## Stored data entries
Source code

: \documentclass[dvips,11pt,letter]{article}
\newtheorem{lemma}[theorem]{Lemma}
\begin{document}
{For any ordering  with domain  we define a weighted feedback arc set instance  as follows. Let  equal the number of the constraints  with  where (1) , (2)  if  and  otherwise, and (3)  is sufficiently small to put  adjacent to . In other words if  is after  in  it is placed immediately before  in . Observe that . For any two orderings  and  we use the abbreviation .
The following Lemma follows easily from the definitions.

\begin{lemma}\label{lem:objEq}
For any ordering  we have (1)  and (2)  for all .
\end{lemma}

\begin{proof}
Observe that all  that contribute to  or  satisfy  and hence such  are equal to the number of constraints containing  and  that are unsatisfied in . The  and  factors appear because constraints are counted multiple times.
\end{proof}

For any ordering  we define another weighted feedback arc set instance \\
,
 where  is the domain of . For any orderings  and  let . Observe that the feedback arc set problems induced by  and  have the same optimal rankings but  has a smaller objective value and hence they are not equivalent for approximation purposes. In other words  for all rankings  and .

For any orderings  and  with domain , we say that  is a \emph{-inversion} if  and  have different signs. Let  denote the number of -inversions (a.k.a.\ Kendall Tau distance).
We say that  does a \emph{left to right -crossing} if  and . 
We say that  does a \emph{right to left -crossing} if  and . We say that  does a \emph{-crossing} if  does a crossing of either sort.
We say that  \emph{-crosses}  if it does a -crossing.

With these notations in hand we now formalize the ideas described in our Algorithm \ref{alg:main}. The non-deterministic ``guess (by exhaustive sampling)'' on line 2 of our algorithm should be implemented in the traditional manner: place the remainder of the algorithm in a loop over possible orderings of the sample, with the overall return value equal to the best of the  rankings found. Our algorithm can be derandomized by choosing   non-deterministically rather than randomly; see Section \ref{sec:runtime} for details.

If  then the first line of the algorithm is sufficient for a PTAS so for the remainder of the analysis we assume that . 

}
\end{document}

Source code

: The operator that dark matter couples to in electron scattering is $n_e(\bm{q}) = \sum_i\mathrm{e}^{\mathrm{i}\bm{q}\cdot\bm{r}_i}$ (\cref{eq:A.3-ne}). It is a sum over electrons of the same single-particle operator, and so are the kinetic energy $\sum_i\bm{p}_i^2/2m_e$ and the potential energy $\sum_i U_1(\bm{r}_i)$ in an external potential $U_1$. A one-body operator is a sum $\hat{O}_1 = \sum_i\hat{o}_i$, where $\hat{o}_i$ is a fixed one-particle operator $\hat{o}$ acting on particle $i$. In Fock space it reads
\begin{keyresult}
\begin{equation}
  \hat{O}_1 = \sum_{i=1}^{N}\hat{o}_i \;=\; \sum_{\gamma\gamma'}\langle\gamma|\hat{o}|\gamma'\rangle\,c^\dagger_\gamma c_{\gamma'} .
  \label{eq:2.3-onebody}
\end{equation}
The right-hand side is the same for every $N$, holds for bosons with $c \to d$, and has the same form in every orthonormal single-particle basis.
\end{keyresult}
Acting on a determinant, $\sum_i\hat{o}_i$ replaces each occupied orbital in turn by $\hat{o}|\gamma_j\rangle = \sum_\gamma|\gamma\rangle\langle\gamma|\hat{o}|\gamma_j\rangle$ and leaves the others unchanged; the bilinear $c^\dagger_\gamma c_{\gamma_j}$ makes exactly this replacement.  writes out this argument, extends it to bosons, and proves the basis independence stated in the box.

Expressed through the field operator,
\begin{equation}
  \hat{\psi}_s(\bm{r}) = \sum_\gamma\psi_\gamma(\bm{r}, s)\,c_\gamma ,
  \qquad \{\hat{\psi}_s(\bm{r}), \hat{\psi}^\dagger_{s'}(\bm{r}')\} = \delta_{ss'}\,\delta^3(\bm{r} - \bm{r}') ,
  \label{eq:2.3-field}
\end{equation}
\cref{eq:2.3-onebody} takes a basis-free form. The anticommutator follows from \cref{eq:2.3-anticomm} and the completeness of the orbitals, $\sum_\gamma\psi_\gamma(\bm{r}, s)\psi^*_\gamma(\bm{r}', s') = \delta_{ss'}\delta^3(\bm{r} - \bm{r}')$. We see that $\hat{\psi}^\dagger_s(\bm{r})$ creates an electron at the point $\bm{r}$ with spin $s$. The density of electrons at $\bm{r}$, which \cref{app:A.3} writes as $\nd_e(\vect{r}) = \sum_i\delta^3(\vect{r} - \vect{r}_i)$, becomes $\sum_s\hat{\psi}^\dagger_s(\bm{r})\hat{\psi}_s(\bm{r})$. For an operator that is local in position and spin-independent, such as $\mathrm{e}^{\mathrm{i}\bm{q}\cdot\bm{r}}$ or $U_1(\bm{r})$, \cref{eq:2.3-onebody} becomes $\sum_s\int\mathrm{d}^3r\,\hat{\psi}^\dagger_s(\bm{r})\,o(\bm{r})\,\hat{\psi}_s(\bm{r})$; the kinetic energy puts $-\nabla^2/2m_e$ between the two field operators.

## TASK PROMPT
Search the data for the string "langle" and copy out every line where it is found.

## SOLUTION TO THE PROBLEM
  \hat{O}_1 = \sum_{i=1}^{N}\hat{o}_i \;=\; \sum_{\gamma\gamma'}\langle\gamma|\hat{o}|\gamma'\rangle\,c^\dagger_\gamma c_{\gamma'} .
Acting on a determinant, $\sum_i\hat{o}_i$ replaces each occupied orbital in turn by $\hat{o}|\gamma_j\rangle = \sum_\gamma|\gamma\rangle\langle\gamma|\hat{o}|\gamma_j\rangle$ and leaves the others unchanged; the bilinear $c^\dagger_\gamma c_{\gamma_j}$ makes exactly this replacement.  writes out this argument, extends it to bosons, and proves the basis independence stated in the box.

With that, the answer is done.